Joel Brouwer gives Harriet a long and thoughtful review of three books I spent some time considering too: Chris Martin’s book-length neo-New York School project, Karen Volkman’s beautiful, dense sonnets, and Rick Barot’s latest.

Want to buy Publishers Weekly? Because someone should.

In non-poetry news (though it’s certainly arts news) we have been spending as much time as possible at outdoor music events: Nathan and I saw Metric, Passion Pit and the Gaslight Anthem at City Hall Park two days ago; the week before that, all three of us hit the Lowell Folk Festival, where a friend is part of the sound-and-stage tech team; and, before that, and best of all in a number of ways, a weekend away at the Green River Festival, an outdoor music event of a kind I had never attended before: we loved it, Nathan loved it, and we’re going again.

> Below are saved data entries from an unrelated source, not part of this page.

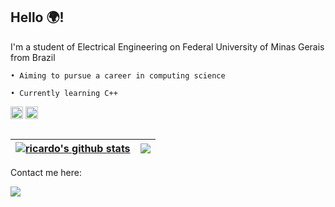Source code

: ## Hello 🌍! 

I'm a student of Electrical Engineering on Federal University of Minas Gerais from Brazil

    • Aiming to pursue a career in computing science
  
    • Currently learning C++



<code><img height="20" alt="c++" src="https://cdn.jsdelivr.net/gh/devicons/devicon/icons/c/c-original.svg" ></code> 
<code><img height="20" alt="c++" src="https://cdn.jsdelivr.net/gh/devicons/devicon/icons/cplusplus/cplusplus-original.svg" ></code>
     
</div>
 
 ##
 
 
 | <a href="https://github.com/ricardomrs/github-readme-stats"><img align="center" src="https://github-readme-stats.vercel.app/api?username=ricardomrs&show_icons=true&include_all_commits=true&theme=buefy&hide_border=true" alt="ricardo's github stats" /></a> | <a href="https://github.com/ricardomrs/github-readme-stats"><img align="center" src="https://github-readme-stats.vercel.app/api/top-langs/?username=ricardomrs&layout=compact&theme=buefy&hide_border=true" /></a> |
| ------------- | ------------- |


 Contact me here:
<div> 
  <a href="https://www.linkedin.com/in/ricardomrs" target="_blank"><img src="https://img.shields.io/badge/-LinkedIn-%230077B5?style=for-the-circle&logo=linkedin&logoColor=white" target="_blank"></a> 
  
</div>

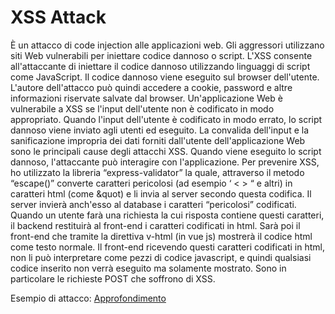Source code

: # XSS Attack

È un attacco di code injection alle applicazioni web. Gli aggressori utilizzano siti Web vulnerabili per iniettare codice dannoso o script. L'XSS consente all'attaccante di iniettare il codice dannoso utilizzando linguaggi di script come JavaScript. Il codice dannoso viene eseguito sul browser dell'utente. L'autore dell'attacco può quindi accedere a cookie, password e altre informazioni riservate salvate dal browser. Un'applicazione Web è vulnerabile a XSS se l'input dell'utente non è codificato in modo appropriato. Quando l'input dell'utente è codificato in modo errato, lo script dannoso viene inviato agli utenti ed eseguito. La convalida dell'input e la sanificazione impropria dei dati forniti dall'utente dell'applicazione Web sono le principali cause degli attacchi XSS. Quando viene eseguito lo script dannoso, l'attaccante può interagire con l'applicazione.
Per prevenire XSS, ho utilizzato la libreria “express-validator” la quale, attraverso il metodo “escape()” converte caratteri pericolosi (ad esempio ‘ < > “ e altri) in caratteri html (come &quot) e li invia al server secondo questa codifica. Il server invierà anch'esso al database i caratteri “pericolosi” codificati. Quando un utente farà una richiesta la cui risposta contiene questi caratteri, il backend restituirà al front-end i caratteri codificati in html. Sarà poi il front-end che tramite la direttiva v-html (in vue js) mostrerà il codice html come testo normale. Il front-end ricevendo questi caratteri codificati in html, non li può interpretare come pezzi di codice javascript, e quindi qualsiasi codice inserito non verrà eseguito ma solamente mostrato. Sono in particolare le richieste POST che soffrono di XSS.

Esempio di attacco: [Approfondimento](https://github.com/fabiopalazzi/tesi_my_forum/blob/master/vulnerable-back-end/app/test/xss.js)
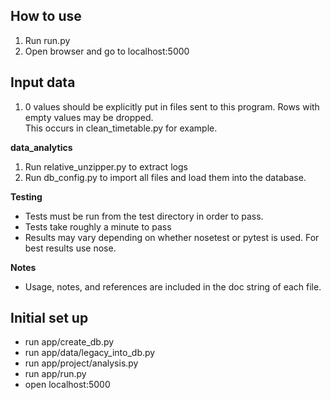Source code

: ## How to use
1. Run run.py
2. Open browser and go to localhost:5000

## Input data  
1. 0 values should be explicitly put in files sent to this program. Rows with empty values may be dropped.  
  This occurs in clean_timetable.py for example.

**data_analytics**

1. Run relative_unzipper.py to extract logs
2. Run db_config.py to import all files and load them into the database.

**Testing**

* Tests must be run from the test directory in order to pass.
* Tests take roughly a minute to pass
* Results may vary depending on whether nosetest or pytest is used. For best results use nose.

**Notes**

* Usage, notes, and references are included in the doc string of each file.


## Initial set up
* run app/create_db.py
* run app/data/legacy_into_db.py
* run app/project/analysis.py
* run app/run.py
* open localhost:5000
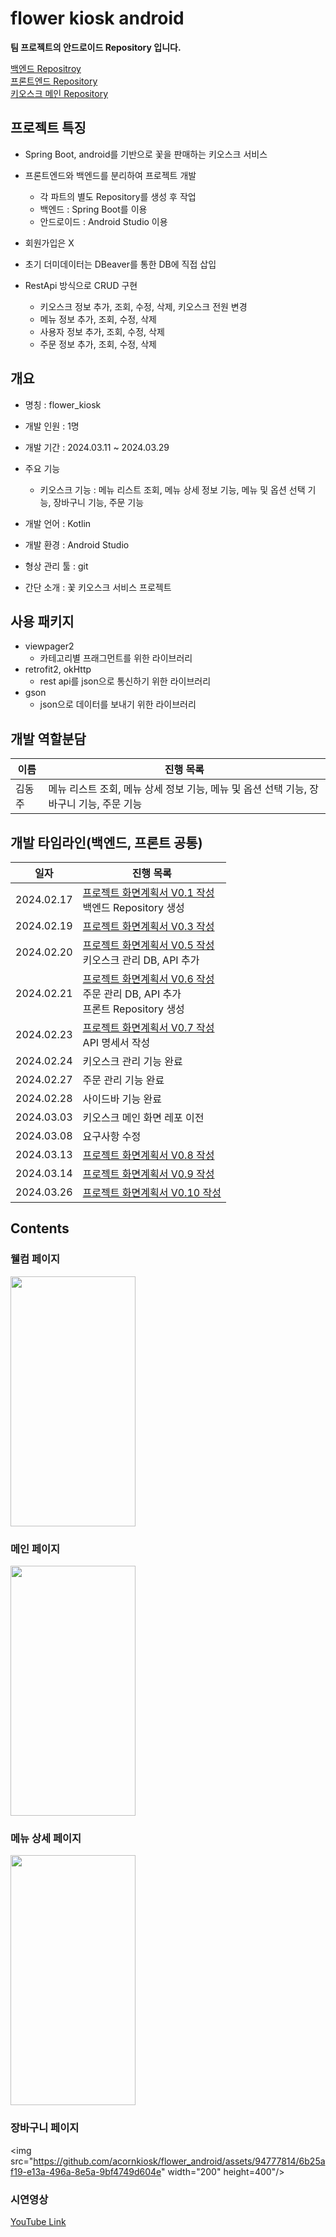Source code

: # flower kiosk android

**팀 프로젝트의 안드로이드 Repository 입니다.**

[백엔드 Repositroy](https://github.com/acornkiosk/flower-back) <br/>
[프론트엔드 Repository](https://github.com/acornkiosk/flower_front) <br/>
[키오스크 메인 Repository](https://github.com/acornkiosk/flower_kiosk)

## 프로젝트 특징

* Spring Boot, android를 기반으로 꽃을 판매하는 키오스크 서비스
    
* 프론트엔드와 백엔드를 분리하여 프로젝트 개발
    * 각 파트의 별도 Repository를 생성 후 작업
    * 백엔드 : Spring Boot를 이용
    * 안드로이드 : Android Studio 이용

* 회원가입은 X

* 초기 더미데이터는 DBeaver를 통한 DB에 직접 삽입
  
* RestApi 방식으로 CRUD 구현
    * 키오스크 정보 추가, 조회, 수정, 삭제, 키오스크 전원 변경   
    * 메뉴 정보 추가, 조회, 수정, 삭제
    * 사용자 정보 추가, 조회, 수정, 삭제
    * 주문 정보 추가, 조회, 수정, 삭제

## 개요

* 명칭 : flower_kiosk

* 개발 인원 : 1명

* 개발 기간 : 2024.03.11 ~ 2024.03.29

* 주요 기능 
	* 키오스크 기능 : 메뉴 리스트 조회, 메뉴 상세 정보 기능, 메뉴 및 옵션 선택 기능, 장바구니 기능, 주문 기능

* 개발 언어 : Kotlin

* 개발 환경 : Android Studio

* 형상 관리 툴 : git

* 간단 소개 : 꽃 키오스크 서비스 프로젝트
## 사용 패키지
 * viewpager2
   * 카테고리별 프래그먼트를 위한 라이브러리
 * retrofit2, okHttp
   * rest api를 json으로 통신하기 위한 라이브러리
 * gson
   * json으로 데이터를 보내기 위한 라이브러리
## 개발 역할분담

| 이름       | 진행 목록                                                    |
| ------------ | ------------------------------------------------------------- |
| 김동주         | 메뉴 리스트 조회, 메뉴 상세 정보 기능, 메뉴 및 옵션 선택 기능, 장바구니 기능, 주문 기능 |  |                          

## 개발 타임라인(백엔드, 프론트 공통)

| 일자       | 진행 목록                                                    |
| ---------- | ------------------------------------------------------------ |
| 2024.02.17 | [ 프로젝트 화면계획서 V0.1 작성](https://drive.google.com/drive/folders/19cVOkx5jpWMl9KqFia3Dd_BrflqpRaVl) <br />백엔드 Repository 생성 |
| 2024.02.19 | [ 프로젝트 화면계획서 V0.3 작성](https://drive.google.com/drive/folders/19cVOkx5jpWMl9KqFia3Dd_BrflqpRaVl) |
| 2024.02.20 | [ 프로젝트 화면계획서 V0.5 작성](https://drive.google.com/drive/folders/19cVOkx5jpWMl9KqFia3Dd_BrflqpRaVl) <br/> 키오스크 관리 DB, API 추가|
| 2024.02.21 | [ 프로젝트 화면계획서 V0.6 작성](https://drive.google.com/drive/folders/19cVOkx5jpWMl9KqFia3Dd_BrflqpRaVl) <br/> 주문 관리 DB, API 추가<br/> 프론트 Repository 생성|
| 2024.02.23 | [ 프로젝트 화면계획서 V0.7 작성](https://drive.google.com/drive/folders/19cVOkx5jpWMl9KqFia3Dd_BrflqpRaVl) <br/> API 명세서 작성|
| 2024.02.24 | 키오스크 관리 기능 완료|
| 2024.02.27 | 주문 관리 기능 완료|
| 2024.02.28 | 사이드바 기능 완료|
| 2024.03.03 | 키오스크 메인 화면 레포 이전|
| 2024.03.08 | 요구사항 수정|
| 2024.03.13 | [ 프로젝트 화면계획서 V0.8 작성](https://drive.google.com/drive/folders/19cVOkx5jpWMl9KqFia3Dd_BrflqpRaVl)|
| 2024.03.14 | [ 프로젝트 화면계획서 V0.9 작성](https://drive.google.com/drive/folders/19cVOkx5jpWMl9KqFia3Dd_BrflqpRaVl)|
| 2024.03.26 | [ 프로젝트 화면계획서 V0.10 작성](https://drive.google.com/drive/folders/19cVOkx5jpWMl9KqFia3Dd_BrflqpRaVl)|


## Contents

### 웰컴 페이지
<img src="https://github.com/acornkiosk/flower_android/assets/94777814/c58ab6b0-d0e8-4251-88ed-3c43461f011e" width="200" height="400"/>

### 메인 페이지
<img src="https://github.com/acornkiosk/flower_android/assets/94777814/92ed11cf-ffcc-41da-b3c7-499d95b5293f" width="200" height="400"/>

### 메뉴 상세 페이지
<img src="https://github.com/acornkiosk/flower_android/assets/94777814/917bd584-9964-4875-835b-f8d5663c13d5" width="200" height="400"/>

### 장바구니 페이지
<img src="https://github.com/acornkiosk/flower_android/assets/94777814/6b25af19-e13a-496a-8e5a-9bf4749d604e" width="200" height=400"/>

### 시연영상
[YouTube Link](https://youtu.be/hw9iefr5Kxk)

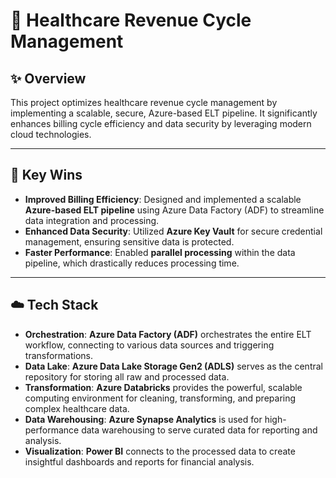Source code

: # 🏥 Healthcare Revenue Cycle Management

## ✨ Overview

This project optimizes healthcare revenue cycle management by implementing a scalable, secure, Azure-based ELT pipeline. It significantly enhances billing cycle efficiency and data security by leveraging modern cloud technologies.

---

## 🚀 Key Wins

* **Improved Billing Efficiency**: Designed and implemented a scalable **Azure-based ELT pipeline** using Azure Data Factory (ADF) to streamline data integration and processing.
* **Enhanced Data Security**: Utilized **Azure Key Vault** for secure credential management, ensuring sensitive data is protected.
* **Faster Performance**: Enabled **parallel processing** within the data pipeline, which drastically reduces processing time.

---

## ☁️ Tech Stack

* **Orchestration**: **Azure Data Factory (ADF)**  orchestrates the entire ELT workflow, connecting to various data sources and triggering transformations.
* **Data Lake**: **Azure Data Lake Storage Gen2 (ADLS)** serves as the central repository for storing all raw and processed data.
* **Transformation**: **Azure Databricks**  provides the powerful, scalable computing environment for cleaning, transforming, and preparing complex healthcare data.
* **Data Warehousing**: **Azure Synapse Analytics** is used for high-performance data warehousing to serve curated data for reporting and analysis.
* **Visualization**: **Power BI**  connects to the processed data to create insightful dashboards and reports for financial analysis.

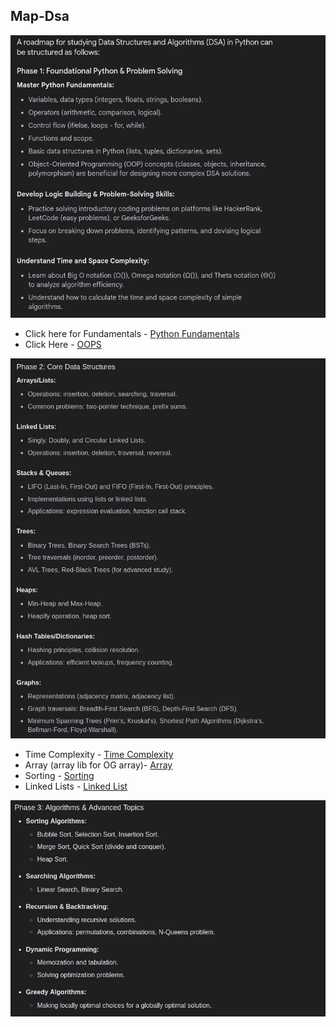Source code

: ## Map-Dsa
![python foundation](image.png)
- Click here for Fundamentals - [Python Fundamentals](https://www.w3schools.com/python/default.asp)
- Click Here - [OOPS](/OOPS.md)

![Core data structures](image-1.png)
- Time Complexity - [Time Complexity](/Time_complesity.md)
- Array (array lib for OG array)- [Array](/array.ipynb)
- Sorting - [Sorting](/Sorting.ipynb)
- Linked Lists - [Linked List](/LinkedList.md)


![Algorithams and Advanced topics](image-3.png)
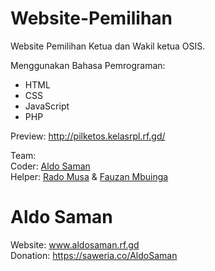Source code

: # Website-Pemilihan
Website Pemilihan Ketua dan Wakil ketua OSIS.

Menggunakan Bahasa Pemrograman: 
- HTML
- CSS
- JavaScript
- PHP

Preview: <a target="_blank" href="http://pilketos.kelasrpl.rf.gd/">http://pilketos.kelasrpl.rf.gd/</a>

Team: <br>
Coder: <a target="_blank" href="https://instagram.com/aldosaman_">Aldo Saman</a><br>
Helper: <a target="_blank" href="https://instagram.com/ra_sixteen16">Rado Musa</a> & <a href="https://instagram.com/fzann_mbngaa">Fauzan Mbuinga</a>

# Aldo Saman
Website: www.aldosaman.rf.gd <br>
Donation: https://saweria.co/AldoSaman
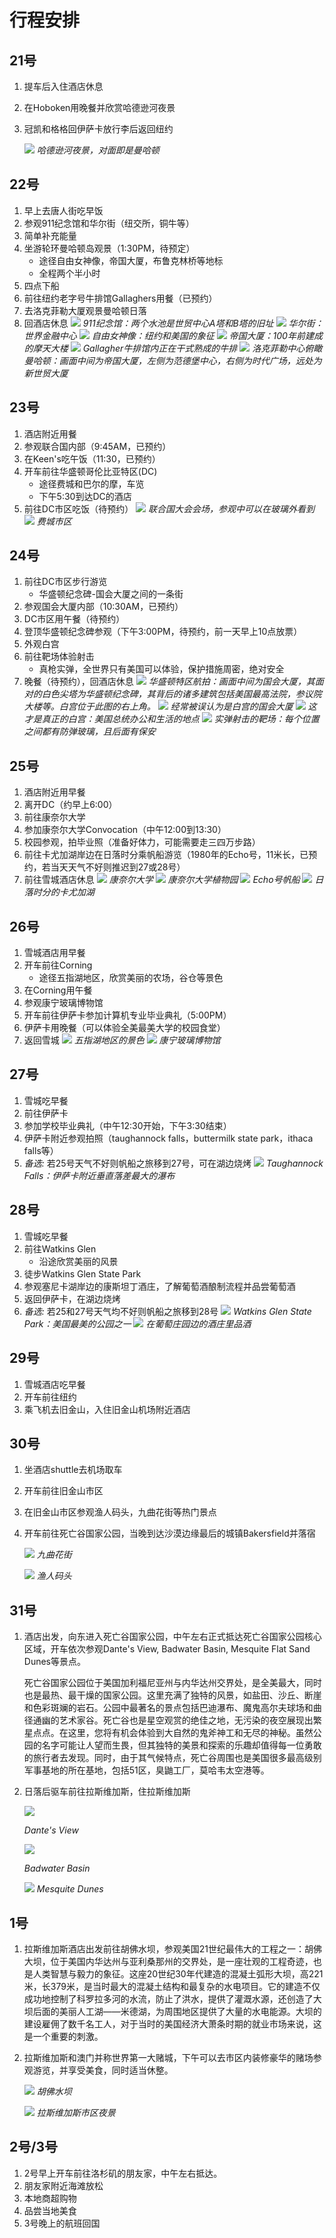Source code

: # 行程安排

## 21号
1. 提车后入住酒店休息

2. 在Hoboken用晚餐并欣赏哈德逊河夜景

3. 冠凯和格格回伊萨卡放行李后返回纽约

   ![](hoboken.jpeg)
   *哈德逊河夜景，对面即是曼哈顿*

## 22号
1. 早上去唐人街吃早饭
2. 参观911纪念馆和华尔街（纽交所，铜牛等）
3. 简单补充能量
4. 坐游轮环曼哈顿岛观景（1:30PM，待预定）
   - 途径自由女神像，帝国大厦，布鲁克林桥等地标
   - 全程两个半小时
5. 四点下船
6. 前往纽约老字号牛排馆Gallaghers用餐（已预约）
7. 去洛克菲勒大厦观景曼哈顿日落
8. 回酒店休息
![](911.jpeg)
*911纪念馆：两个水池是世贸中心A塔和B塔的旧址*
![](wallstreet.jpeg)
*华尔街：世界金融中心*
![](statue.jpeg)
*自由女神像：纽约和美国的象征*
![](empire.jpeg)
*帝国大厦：100年前建成的摩天大楼*
![](gallagher.jpeg)
*Gallagher牛排馆内正在干式熟成的牛排*
![](rock.jpeg)
*洛克菲勒中心俯瞰曼哈顿：画面中间为帝国大厦，左侧为范德堡中心，右侧为时代广场，远处为新世贸大厦*

## 23号
1. 酒店附近用餐
2. 参观联合国内部（9:45AM，已预约）
3. 在Keen's吃午饭（11:30，已预约）
4. 开车前往华盛顿哥伦比亚特区(DC)
   - 途径费城和巴尔的摩，车览
   - 下午5:30到达DC的酒店
5. 前往DC市区吃饭（待预约）
![](un.jpeg)
*联合国大会会场，参观中可以在玻璃外看到*
![](phily.jpg)
*费城市区*

## 24号
1. 前往DC市区步行游览
   - 华盛顿纪念碑-国会大厦之间的一条街
2. 参观国会大厦内部（10:30AM，已预约）
3. DC市区用午餐（待预约）
4. 登顶华盛顿纪念碑参观（下午3:00PM，待预约，前一天早上10点放票）
5. 外观白宫
6. 前往靶场体验射击
   - 真枪实弹，全世界只有美国可以体验，保护措施周密，绝对安全
7. 晚餐（待预约），回酒店休息
![](dc.jpeg)
*华盛顿特区航拍：画面中间为国会大厦，其面对的白色尖塔为华盛顿纪念碑，其背后的诸多建筑包括美国最高法院，参议院大楼等。白宫位于此图的右上角。*
![](capitol.jpeg)
*经常被误认为是白宫的国会大厦*
![](whitehouse.jpeg)
*这才是真正的白宫：美国总统办公和生活的地点*
![](guntry.jpeg)
*实弹射击的靶场：每个位置之间都有防弹玻璃，且后面有保安*


## 25号
1. 酒店附近用早餐
2. 离开DC（约早上6:00）
3. 前往康奈尔大学
4. 参加康奈尔大学Convocation（中午12:00到13:30）
5. 校园参观，拍毕业照（准备好体力，可能需要走三四万步路）
6. 前往卡尤加湖岸边在日落时分乘帆船游览（1980年的Echo号，11米长，已预约，若当天天气不好则推迟到27或28号）
7. 前往雪城酒店休息
![](cornell.jpeg)
*康奈尔大学*
![](botanic.jpeg)
*康奈尔大学植物园*
![](morgan38.jpeg)
*Echo号帆船*
![](cayuga.jpeg)
*日落时分的卡尤加湖*

## 26号
1. 雪城酒店用早餐
2. 开车前往Corning
   - 途径五指湖地区，欣赏美丽的农场，谷仓等景色
3. 在Corning用午餐
4. 参观康宁玻璃博物馆
5. 开车前往伊萨卡参加计算机专业毕业典礼（5:00PM）
6. 伊萨卡用晚餐（可以体验全美最美大学的校园食堂）
7. 返回雪城
![](fingerlakes.jpeg)
*五指湖地区的景色*
![](corning.jpeg)
*康宁玻璃博物馆*

## 27号
1. 雪城吃早餐
2. 前往伊萨卡
3. 参加学校毕业典礼（中午12:30开始，下午3:30结束）
4. 伊萨卡附近参观拍照（taughannock falls，buttermilk state park，ithaca falls等）
5. *备选:* 若25号天气不好则帆船之旅移到27号，可在湖边烧烤
![](tau.jpeg)
*Taughannock Falls：伊萨卡附近垂直落差最大的瀑布*

## 28号
1. 雪城吃早餐
2. 前往Watkins Glen
   - 沿途欣赏美丽的风景
3. 徒步Watkins Glen State Park
4. 参观塞尼卡湖岸边的康斯坦丁酒庄，了解葡萄酒酿制流程并品尝葡萄酒
5. 返回伊萨卡，在湖边烧烤
6. *备选:* 若25和27号天气均不好则帆船之旅移到28号
![](watkins.jpeg)
*Watkins Glen State Park：美国最美的公园之一*
![](konstantin.jpeg)
*在葡萄庄园边的酒庄里品酒*

## 29号
1. 雪城酒店吃早餐
2. 开车前往纽约
3. 乘飞机去旧金山，入住旧金山机场附近酒店



## 30号

1. 坐酒店shuttle去机场取车

2. 开车前往旧金山市区

3. 在旧金山市区参观渔人码头，九曲花街等热门景点

4. 开车前往死亡谷国家公园，当晚到达沙漠边缘最后的城镇Bakersfield并落宿

   ![](lombard.jpeg)
   *九曲花街*

   ![](fisherman.jpeg)
   *渔人码头*

## 31号

1. 酒店出发，向东进入死亡谷国家公园，中午左右正式抵达死亡谷国家公园核心区域，开车依次参观Dante's View, Badwater Basin, Mesquite Flat Sand Dunes等景点。

   死亡谷国家公园位于美国加利福尼亚州与内华达州交界处，是全美最大，同时也是最热、最干燥的国家公园。这里充满了独特的风景，如盐田、沙丘、断崖和色彩斑斓的岩石。公园中最著名的景点包括巴迪瀑布、魔鬼高尔夫球场和曲径通幽的艺术家谷。死亡谷也是星空观赏的绝佳之地，无污染的夜空展现出繁星点点。在这里，您将有机会体验到大自然的鬼斧神工和无尽的神秘。虽然公园的名字可能让人望而生畏，但其独特的美景和探索的乐趣却值得每一位勇敢的旅行者去发现。同时，由于其气候特点，死亡谷周围也是美国很多最高级别军事基地的所在基地，包括51区，臭鼬工厂，莫哈韦太空港等。

2. 日落后驱车前往拉斯维加斯，住拉斯维加斯

   ![](dante.jpeg)

   *Dante's View*

   ![](badwater.jpeg)

   *Badwater Basin*

   ![](mesquite.jpeg)
   *Mesquite Dunes*

   

## 1号

1. 拉斯维加斯酒店出发前往胡佛水坝，参观美国21世纪最伟大的工程之一：胡佛大坝，位于美国内华达州与亚利桑那州的交界处，是一座壮观的工程奇迹，也是人类智慧与毅力的象征。这座20世纪30年代建造的混凝土弧形大坝，高221米，长379米，是当时最大的混凝土结构和最复杂的水电项目。它的建造不仅成功地控制了科罗拉多河的水流，防止了洪水，提供了灌溉水源，还创造了大坝后面的美丽人工湖——米德湖，为周围地区提供了大量的水电能源。大坝的建设雇佣了数千名工人，对于当时的美国经济大萧条时期的就业市场来说，这是一个重要的刺激。

2. 拉斯维加斯和澳门并称世界第一大赌城，下午可以去市区内装修豪华的赌场参观游览，并享受美食，同时适当休整。

   ![](hoover.jpeg)
   *胡佛水坝*

   ![](vegas.jpeg)
   *拉斯维加斯市区夜景*

## 2号/3号

1. 2号早上开车前往洛杉矶的朋友家，中午左右抵达。
1. 朋友家附近海滩放松
1. 本地商超购物
1. 品尝当地美食
1. 3号晚上的航班回国
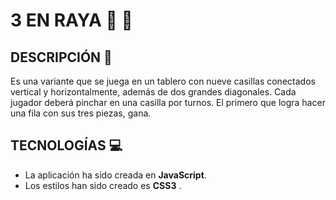 # 3 EN RAYA :large_blue_diamond: :large_orange_diamond:
## DESCRIPCIÓN :page_with_curl:
Es una variante que se juega en un tablero con nueve casillas conectados vertical y horizontalmente, además de dos grandes diagonales. Cada jugador deberá pinchar en una casilla por turnos. El primero que logra hacer una fila con sus tres piezas, gana.

## TECNOLOGÍAS :computer:
- La aplicación ha sido creada en **JavaScript**.
- Los estilos han sido creado es **CSS3** .
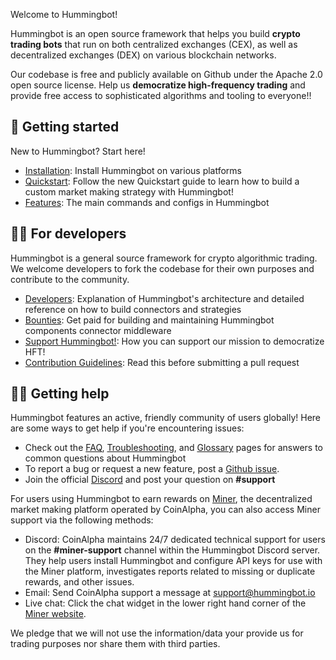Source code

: Welcome to Hummingbot!

Hummingbot is an open source framework that helps you build **crypto trading bots** that run on both centralized exchanges (CEX), as well as decentralized exchanges (DEX) on various blockchain networks. 

Our codebase is free and publicly available on Github under the Apache 2.0 open source license. Help us **democratize high-frequency trading** and provide free access to sophisticated algorithms and tooling to everyone!!

## 🐤 Getting started

New to Hummingbot? Start here!

- [Installation](/installation): Install Hummingbot on various platforms
- [Quickstart](/quickstart): Follow the new Quickstart guide to learn how to build a custom market making strategy with Hummingbot!
- [Features](/operation): The main commands and configs in Hummingbot

## 👩‍💻 For developers

Hummingbot is a general source framework for crypto algorithmic trading. We welcome developers to fork the codebase for their own purposes and contribute to the community.

- [Developers](/developers): Explanation of Hummingbot's architecture and detailed reference on how to build connectors and strategies
- [Bounties](/governance/bounties): Get paid for building and maintaining Hummingbot components
connector middleware
- [Support Hummingbot!](/support-hummingbot): How you can support our mission to democratize HFT!
- [Contribution Guidelines](/developers/contributions/): Read this before submitting a pull request

## 🙋‍♂️ Getting help

Hummingbot features an active, friendly community of users globally! Here are some ways to get help if you're encountering issues:

- Check out the [FAQ](/faq), [Troubleshooting](/troubleshooting), and [Glossary](/glossary) pages for answers to common questions about Hummingbot
- To report a bug or request a new feature, post a [Github issue](https://github.com/hummingbot/hummingbot/issues/new/choose).
- Join the official [Discord](https://discord.gg/hummingbot) and post your question on **#support**

For users using Hummingbot to earn rewards on [Miner](https://miner.hummingbot.io), the decentralized market making platform operated by CoinAlpha, you can also access Miner support via the following methods:

- Discord: CoinAlpha maintains 24/7 dedicated technical support for users on the **#miner-support** channel within the Hummingbot Discord server. They help users install Hummingbot and configure API keys for use with the Miner platform, investigates reports related to missing or duplicate rewards, and other issues. 
- Email: Send CoinAlpha support a message at [support@hummingbot.io](mailto:support@hummingbot.io)
- Live chat: Click the chat widget in the lower right hand corner of the [Miner website](https://miner.hummingbot.io).

We pledge that we will not use the information/data your provide us for trading purposes nor share them with third parties.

And in other non-poetry news, I’m finally reducing the size of the contemporary fiction stack (I may have more to say about such matters at Critical Mass soon enough). Jedediah Berry’s Manual of Detection is terrific, for what it is (sinuously self-conscious neo-meta-noir) and has stayed in my head for weeks now after I’ve finished it; and Atwood’s The Blind Assassin, which Lev put on the TIME roster of the 100 best modern novels, has held my attention raptly so far– though you might want to be warned that, so far, it’s absolutely comfortless, even compared to Oryx and Crake. Speaking of which: there’s a companion novel (a sequel, even) to O&C, due soon.